Tuesday, January 12, 2021

Leadership Thought: What I Learned in Weight Watchers Was Not What I Expected.

Dear Friends,

Everyone has heard of Weight Watchers, but not everyone had heard of the late Jean Nidetch. She was the woman who said, “If I can do it, anyone can do it,” and so begins the rest of the story. Jean Nidetch was the woman who voiced those words, and she was the one who founded the ever popular and successful Weight Watchers program that has changed thousands of lives.

Even I was a beneficiary of the program. I remember one summer, at least a decade ago, when I joined Weight Watchers, the result of Jean’s coaxing and desire to have someone accompany her in the program. As I recall, I was one of three other men in a class of over 60 women. I don’t remember if I lost much weight, but I sure made a lot of friends. What else is there to do but talk and make friends while you're sitting around waiting to be weighed in?

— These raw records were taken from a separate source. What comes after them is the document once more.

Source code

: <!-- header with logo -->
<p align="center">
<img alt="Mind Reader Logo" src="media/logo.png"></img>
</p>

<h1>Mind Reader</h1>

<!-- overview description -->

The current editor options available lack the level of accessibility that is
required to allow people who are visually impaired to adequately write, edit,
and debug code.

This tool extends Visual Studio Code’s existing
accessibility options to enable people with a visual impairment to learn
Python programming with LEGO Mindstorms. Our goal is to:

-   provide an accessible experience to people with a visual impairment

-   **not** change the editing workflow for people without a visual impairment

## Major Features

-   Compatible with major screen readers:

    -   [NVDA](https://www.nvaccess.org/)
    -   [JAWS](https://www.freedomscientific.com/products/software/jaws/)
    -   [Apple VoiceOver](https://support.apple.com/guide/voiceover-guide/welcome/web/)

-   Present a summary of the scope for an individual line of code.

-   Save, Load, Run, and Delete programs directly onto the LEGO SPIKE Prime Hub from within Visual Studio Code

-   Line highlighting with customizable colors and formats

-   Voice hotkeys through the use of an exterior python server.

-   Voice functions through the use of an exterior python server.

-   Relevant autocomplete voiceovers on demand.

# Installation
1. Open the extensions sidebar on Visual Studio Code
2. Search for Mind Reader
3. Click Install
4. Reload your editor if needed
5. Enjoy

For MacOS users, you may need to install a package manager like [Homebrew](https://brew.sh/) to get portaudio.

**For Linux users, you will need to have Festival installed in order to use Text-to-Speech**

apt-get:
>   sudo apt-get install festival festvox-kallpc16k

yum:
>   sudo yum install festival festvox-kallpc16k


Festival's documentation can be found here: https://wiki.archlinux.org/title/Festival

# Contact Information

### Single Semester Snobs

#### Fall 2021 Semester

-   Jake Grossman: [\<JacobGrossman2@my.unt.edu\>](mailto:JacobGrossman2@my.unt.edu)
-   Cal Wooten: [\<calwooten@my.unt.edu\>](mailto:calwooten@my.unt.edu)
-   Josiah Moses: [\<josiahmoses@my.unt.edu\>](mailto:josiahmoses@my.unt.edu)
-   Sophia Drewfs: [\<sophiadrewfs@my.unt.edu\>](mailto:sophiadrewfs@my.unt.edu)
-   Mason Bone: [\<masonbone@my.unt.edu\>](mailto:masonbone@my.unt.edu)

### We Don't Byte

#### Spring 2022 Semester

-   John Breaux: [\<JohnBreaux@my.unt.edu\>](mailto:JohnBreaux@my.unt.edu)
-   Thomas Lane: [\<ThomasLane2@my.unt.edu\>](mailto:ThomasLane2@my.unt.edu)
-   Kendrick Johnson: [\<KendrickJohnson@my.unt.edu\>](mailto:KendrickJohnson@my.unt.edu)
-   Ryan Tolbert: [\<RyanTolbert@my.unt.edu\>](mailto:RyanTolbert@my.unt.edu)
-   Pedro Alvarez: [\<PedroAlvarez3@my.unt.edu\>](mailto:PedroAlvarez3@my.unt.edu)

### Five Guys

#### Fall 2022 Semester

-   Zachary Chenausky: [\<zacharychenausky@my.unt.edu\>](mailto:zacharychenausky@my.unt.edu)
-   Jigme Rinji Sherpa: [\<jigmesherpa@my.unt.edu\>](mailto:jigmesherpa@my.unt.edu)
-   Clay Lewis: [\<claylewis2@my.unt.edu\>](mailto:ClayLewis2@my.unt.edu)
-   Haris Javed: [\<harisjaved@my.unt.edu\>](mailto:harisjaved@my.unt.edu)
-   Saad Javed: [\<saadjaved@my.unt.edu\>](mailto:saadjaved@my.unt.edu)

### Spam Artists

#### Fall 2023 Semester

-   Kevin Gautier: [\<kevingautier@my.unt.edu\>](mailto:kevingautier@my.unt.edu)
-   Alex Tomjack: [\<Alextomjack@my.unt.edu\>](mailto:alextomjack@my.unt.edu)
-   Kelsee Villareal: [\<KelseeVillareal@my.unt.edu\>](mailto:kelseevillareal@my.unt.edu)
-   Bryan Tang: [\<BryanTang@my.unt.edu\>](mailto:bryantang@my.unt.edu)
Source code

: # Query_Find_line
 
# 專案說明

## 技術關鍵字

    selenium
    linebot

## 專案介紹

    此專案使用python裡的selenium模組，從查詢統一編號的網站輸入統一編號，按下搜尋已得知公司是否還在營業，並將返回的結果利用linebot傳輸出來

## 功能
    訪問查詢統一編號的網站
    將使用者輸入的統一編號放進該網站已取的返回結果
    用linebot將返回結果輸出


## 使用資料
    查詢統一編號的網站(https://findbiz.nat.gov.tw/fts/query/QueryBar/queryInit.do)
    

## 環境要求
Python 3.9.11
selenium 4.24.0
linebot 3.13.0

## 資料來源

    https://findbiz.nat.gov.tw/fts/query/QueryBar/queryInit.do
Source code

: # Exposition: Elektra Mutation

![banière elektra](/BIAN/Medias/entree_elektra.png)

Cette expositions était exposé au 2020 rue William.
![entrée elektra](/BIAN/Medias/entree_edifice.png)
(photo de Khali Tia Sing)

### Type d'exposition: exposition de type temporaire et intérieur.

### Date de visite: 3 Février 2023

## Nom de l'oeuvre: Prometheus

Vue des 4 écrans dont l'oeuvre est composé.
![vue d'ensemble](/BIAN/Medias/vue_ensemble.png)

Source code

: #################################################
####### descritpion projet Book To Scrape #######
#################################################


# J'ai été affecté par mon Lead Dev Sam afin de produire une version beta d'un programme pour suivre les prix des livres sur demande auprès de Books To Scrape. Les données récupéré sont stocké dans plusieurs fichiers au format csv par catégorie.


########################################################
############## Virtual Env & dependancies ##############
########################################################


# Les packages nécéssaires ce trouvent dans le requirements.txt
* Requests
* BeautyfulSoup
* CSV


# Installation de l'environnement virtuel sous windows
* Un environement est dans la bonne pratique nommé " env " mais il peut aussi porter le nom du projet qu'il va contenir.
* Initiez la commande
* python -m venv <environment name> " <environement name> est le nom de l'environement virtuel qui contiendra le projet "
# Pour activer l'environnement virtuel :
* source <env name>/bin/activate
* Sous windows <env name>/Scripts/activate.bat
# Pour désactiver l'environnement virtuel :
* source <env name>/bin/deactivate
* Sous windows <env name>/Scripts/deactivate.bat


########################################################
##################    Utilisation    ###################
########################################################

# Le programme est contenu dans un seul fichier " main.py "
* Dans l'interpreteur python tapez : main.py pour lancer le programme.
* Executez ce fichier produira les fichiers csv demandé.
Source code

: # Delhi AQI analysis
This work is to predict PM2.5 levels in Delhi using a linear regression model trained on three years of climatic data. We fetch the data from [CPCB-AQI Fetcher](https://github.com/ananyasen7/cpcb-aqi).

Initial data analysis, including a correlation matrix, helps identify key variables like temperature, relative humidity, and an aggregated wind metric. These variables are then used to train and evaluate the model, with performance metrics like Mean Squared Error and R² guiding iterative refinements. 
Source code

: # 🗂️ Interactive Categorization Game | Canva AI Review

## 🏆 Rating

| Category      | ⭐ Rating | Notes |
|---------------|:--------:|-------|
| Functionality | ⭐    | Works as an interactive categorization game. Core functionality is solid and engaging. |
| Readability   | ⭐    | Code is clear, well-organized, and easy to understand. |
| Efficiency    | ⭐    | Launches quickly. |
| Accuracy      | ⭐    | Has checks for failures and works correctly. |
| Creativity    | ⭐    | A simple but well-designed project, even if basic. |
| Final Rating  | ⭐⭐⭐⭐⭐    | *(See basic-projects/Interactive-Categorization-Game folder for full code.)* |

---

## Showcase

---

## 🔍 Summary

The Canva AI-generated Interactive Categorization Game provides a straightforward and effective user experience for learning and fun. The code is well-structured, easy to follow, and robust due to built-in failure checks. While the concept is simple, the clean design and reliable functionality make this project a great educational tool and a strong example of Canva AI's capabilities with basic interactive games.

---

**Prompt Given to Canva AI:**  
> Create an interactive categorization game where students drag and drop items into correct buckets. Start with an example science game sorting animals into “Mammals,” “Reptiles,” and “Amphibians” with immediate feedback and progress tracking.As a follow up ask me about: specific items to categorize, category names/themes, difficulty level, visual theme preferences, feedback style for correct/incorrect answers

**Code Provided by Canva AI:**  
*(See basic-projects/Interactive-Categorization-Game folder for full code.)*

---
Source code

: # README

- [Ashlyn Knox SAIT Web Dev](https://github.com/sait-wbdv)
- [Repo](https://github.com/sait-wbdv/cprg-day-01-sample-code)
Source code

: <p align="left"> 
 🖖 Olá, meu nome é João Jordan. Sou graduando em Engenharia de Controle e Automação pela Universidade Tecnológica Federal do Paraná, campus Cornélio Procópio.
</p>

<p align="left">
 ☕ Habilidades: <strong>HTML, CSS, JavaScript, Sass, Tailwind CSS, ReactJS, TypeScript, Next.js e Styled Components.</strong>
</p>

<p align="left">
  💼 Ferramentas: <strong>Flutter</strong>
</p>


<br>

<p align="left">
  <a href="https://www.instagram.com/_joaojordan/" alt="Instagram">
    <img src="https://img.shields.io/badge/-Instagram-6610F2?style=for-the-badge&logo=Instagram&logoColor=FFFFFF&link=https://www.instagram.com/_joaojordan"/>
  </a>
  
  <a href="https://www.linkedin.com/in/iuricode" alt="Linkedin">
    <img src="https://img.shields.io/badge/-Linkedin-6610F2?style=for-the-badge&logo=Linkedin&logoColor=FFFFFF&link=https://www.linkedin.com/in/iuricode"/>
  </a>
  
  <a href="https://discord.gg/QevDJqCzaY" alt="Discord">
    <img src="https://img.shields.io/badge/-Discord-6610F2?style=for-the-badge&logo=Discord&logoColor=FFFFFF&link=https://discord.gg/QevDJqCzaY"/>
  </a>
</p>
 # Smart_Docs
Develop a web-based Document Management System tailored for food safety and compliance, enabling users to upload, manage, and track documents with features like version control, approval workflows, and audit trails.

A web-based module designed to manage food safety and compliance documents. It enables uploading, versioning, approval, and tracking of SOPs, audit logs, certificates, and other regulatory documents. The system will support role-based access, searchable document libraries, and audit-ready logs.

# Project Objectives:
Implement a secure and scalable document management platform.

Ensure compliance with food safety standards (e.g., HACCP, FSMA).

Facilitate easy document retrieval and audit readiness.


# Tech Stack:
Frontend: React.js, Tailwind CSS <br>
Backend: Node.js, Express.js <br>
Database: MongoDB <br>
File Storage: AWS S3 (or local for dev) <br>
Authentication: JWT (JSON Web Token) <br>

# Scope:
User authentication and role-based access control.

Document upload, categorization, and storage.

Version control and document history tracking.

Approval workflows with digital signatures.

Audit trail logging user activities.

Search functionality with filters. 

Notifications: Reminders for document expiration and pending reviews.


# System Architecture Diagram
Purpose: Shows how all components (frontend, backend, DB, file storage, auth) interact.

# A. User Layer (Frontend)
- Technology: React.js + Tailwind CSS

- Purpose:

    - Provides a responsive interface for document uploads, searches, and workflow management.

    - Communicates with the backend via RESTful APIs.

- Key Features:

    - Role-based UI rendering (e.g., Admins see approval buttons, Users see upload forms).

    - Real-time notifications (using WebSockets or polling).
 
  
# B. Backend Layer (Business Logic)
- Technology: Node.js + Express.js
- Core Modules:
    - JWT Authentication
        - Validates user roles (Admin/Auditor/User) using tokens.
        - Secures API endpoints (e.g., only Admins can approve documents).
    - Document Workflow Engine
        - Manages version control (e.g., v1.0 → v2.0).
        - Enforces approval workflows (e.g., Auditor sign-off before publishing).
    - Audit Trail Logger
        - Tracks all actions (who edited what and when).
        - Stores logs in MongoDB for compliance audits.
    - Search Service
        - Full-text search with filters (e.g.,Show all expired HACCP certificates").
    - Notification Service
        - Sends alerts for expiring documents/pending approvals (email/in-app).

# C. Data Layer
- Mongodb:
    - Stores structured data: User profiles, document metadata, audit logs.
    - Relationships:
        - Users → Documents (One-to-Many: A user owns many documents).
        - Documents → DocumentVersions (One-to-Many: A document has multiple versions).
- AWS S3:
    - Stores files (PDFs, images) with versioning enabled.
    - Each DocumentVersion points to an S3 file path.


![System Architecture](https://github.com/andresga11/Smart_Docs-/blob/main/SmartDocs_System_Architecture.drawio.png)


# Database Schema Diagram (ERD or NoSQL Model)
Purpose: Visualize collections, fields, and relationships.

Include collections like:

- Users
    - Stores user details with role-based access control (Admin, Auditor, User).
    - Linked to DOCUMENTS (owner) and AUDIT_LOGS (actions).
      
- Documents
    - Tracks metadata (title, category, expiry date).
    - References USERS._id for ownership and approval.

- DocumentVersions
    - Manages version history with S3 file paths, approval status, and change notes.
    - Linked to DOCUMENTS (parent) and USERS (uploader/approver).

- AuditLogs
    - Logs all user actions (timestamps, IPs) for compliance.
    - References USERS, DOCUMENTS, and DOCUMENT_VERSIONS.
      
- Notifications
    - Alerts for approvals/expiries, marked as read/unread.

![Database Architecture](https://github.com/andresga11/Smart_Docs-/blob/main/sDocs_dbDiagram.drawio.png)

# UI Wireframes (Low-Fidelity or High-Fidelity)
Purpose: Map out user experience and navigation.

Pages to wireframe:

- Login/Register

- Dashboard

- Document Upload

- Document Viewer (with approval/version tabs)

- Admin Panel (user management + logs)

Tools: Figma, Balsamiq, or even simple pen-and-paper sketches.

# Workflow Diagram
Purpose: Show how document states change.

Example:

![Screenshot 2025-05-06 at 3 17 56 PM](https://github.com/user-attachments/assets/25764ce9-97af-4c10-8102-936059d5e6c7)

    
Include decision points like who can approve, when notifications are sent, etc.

Jean died in 2015, and during her 91 years on earth, I am sure she changed a lot of lives, not only through the Weight Watchers program, but also through her motivational messages. In her messages, she challenged her hearers to take control of their lives. 

She tells one story of how she did it.  When she was a teenager, she used to cross a park where she saw mothers gossiping while their toddlers sat on their swings with no one to push them. “I’d give them a push,” she said, “and you know what happens when you push a kid on a swing? Pretty soon he’s pumping, doing it himself. That’s what my role in life is-I am there to give people a push.”

Sometimes a positive push is all one needs to turn his or her life around, and there is nothing like encouragement to provide that positive push.

Late in life the prolific writer and preacher F.B. Meyer was asked if he wished he had done anything different in his life. He replied, “Yes, I think I would have preached more on encouragement.” He explained, "So many people have heavy loads to carry, and they very much need Godly encouragement to see them through.”

The pastor Herbert Welch,  was once asked if he had ever heard Phillips Brooks preach? Brooks was a pastor best known for writing “O Little Town of Bethlehem.”  Welch replied that he had. He said, “I don’t remember much of what he said, but I remember when he finished, I was ready to go out and lick the world.”

That’s what encouragement can do. It can provide a positive push. It can encourage, energize and empower someone to go out and “lick the world.”

The Apostle Paul knew the power of encouragement and that's why he wrote to the Thessalonian believers, exhorting them “to encourage one another and build each other up, just as you are already doing” (1 Thess. 5:11.).

Let’s take this exhortation seriously and be on the lookout for someone to “push.” They may not be on a swing, but wherever you find them your push might be the most important thing they need to start them pumping for themselves.